GOAL OF THE EXERCISE ▸ Using the records below, count the lines containing "link" and give only the total.

[[ SOURCE DATA, beginning ]]

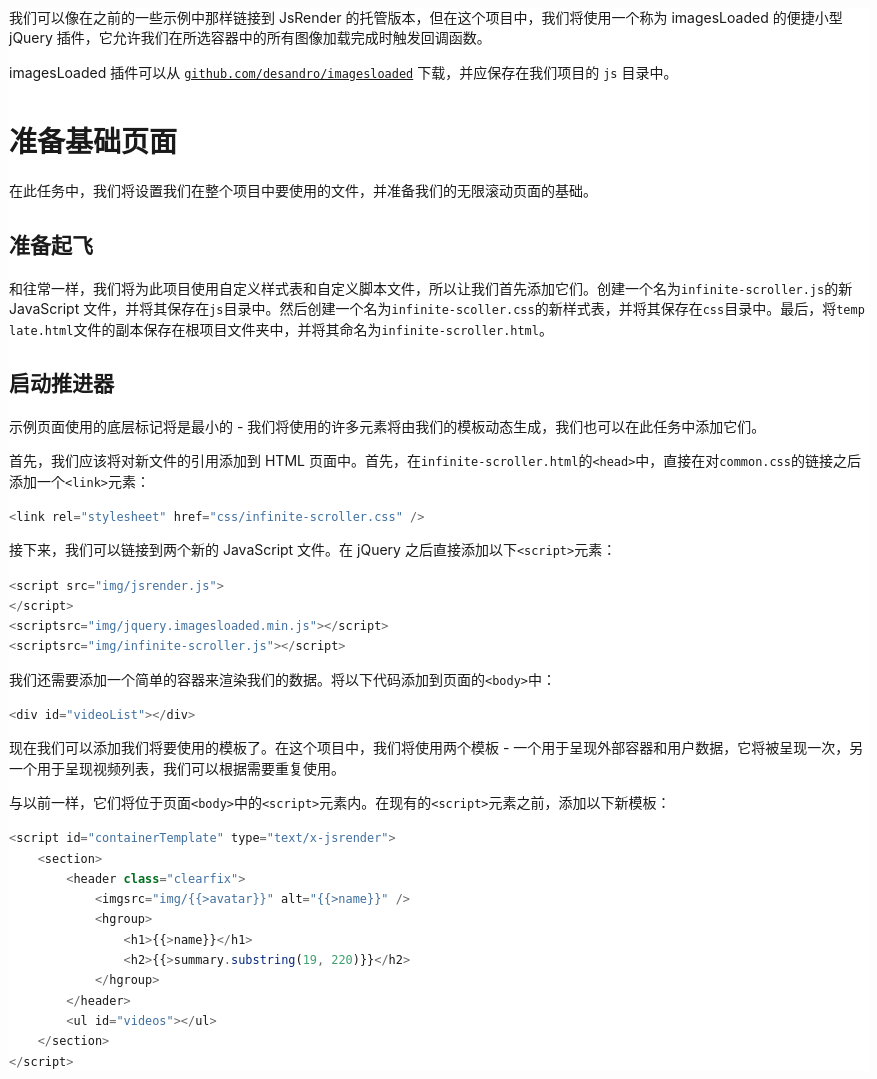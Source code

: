 我们可以像在之前的一些示例中那样链接到 JsRender 的托管版本，但在这个项目中，我们将使用一个称为 imagesLoaded 的便捷小型 jQuery 插件，它允许我们在所选容器中的所有图像加载完成时触发回调函数。

imagesLoaded 插件可以从 [`github.com/desandro/imagesloaded`](https://github.com/desandro/imagesloaded) 下载，并应保存在我们项目的 `js` 目录中。

# 准备基础页面

在此任务中，我们将设置我们在整个项目中要使用的文件，并准备我们的无限滚动页面的基础。

## 准备起飞

和往常一样，我们将为此项目使用自定义样式表和自定义脚本文件，所以让我们首先添加它们。创建一个名为`infinite-scroller.js`的新 JavaScript 文件，并将其保存在`js`目录中。然后创建一个名为`infinite-scoller.css`的新样式表，并将其保存在`css`目录中。最后，将`template.html`文件的副本保存在根项目文件夹中，并将其命名为`infinite-scroller.html`。

## 启动推进器

示例页面使用的底层标记将是最小的 - 我们将使用的许多元素将由我们的模板动态生成，我们也可以在此任务中添加它们。

首先，我们应该将对新文件的引用添加到 HTML 页面中。首先，在`infinite-scroller.html`的`<head>`中，直接在对`common.css`的链接之后添加一个`<link>`元素：

```js
<link rel="stylesheet" href="css/infinite-scroller.css" />
```

接下来，我们可以链接到两个新的 JavaScript 文件。在 jQuery 之后直接添加以下`<script>`元素：

```js
<script src="img/jsrender.js">
</script>
<scriptsrc="img/jquery.imagesloaded.min.js"></script>
<scriptsrc="img/infinite-scroller.js"></script>
```

我们还需要添加一个简单的容器来渲染我们的数据。将以下代码添加到页面的`<body>`中：

```js
<div id="videoList"></div>
```

现在我们可以添加我们将要使用的模板了。在这个项目中，我们将使用两个模板 - 一个用于呈现外部容器和用户数据，它将被呈现一次，另一个用于呈现视频列表，我们可以根据需要重复使用。

与以前一样，它们将位于页面`<body>`中的`<script>`元素内。在现有的`<script>`元素之前，添加以下新模板：

```js
<script id="containerTemplate" type="text/x-jsrender">
    <section>
        <header class="clearfix">
            <imgsrc="img/{{>avatar}}" alt="{{>name}}" />
            <hgroup>
                <h1>{{>name}}</h1>
                <h2>{{>summary.substring(19, 220)}}</h2>
            </hgroup>
        </header>
        <ul id="videos"></ul>
    </section>
</script>
```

[[ SOURCE DATA, end ]]

WRITTEN RESPONSE ▸ 2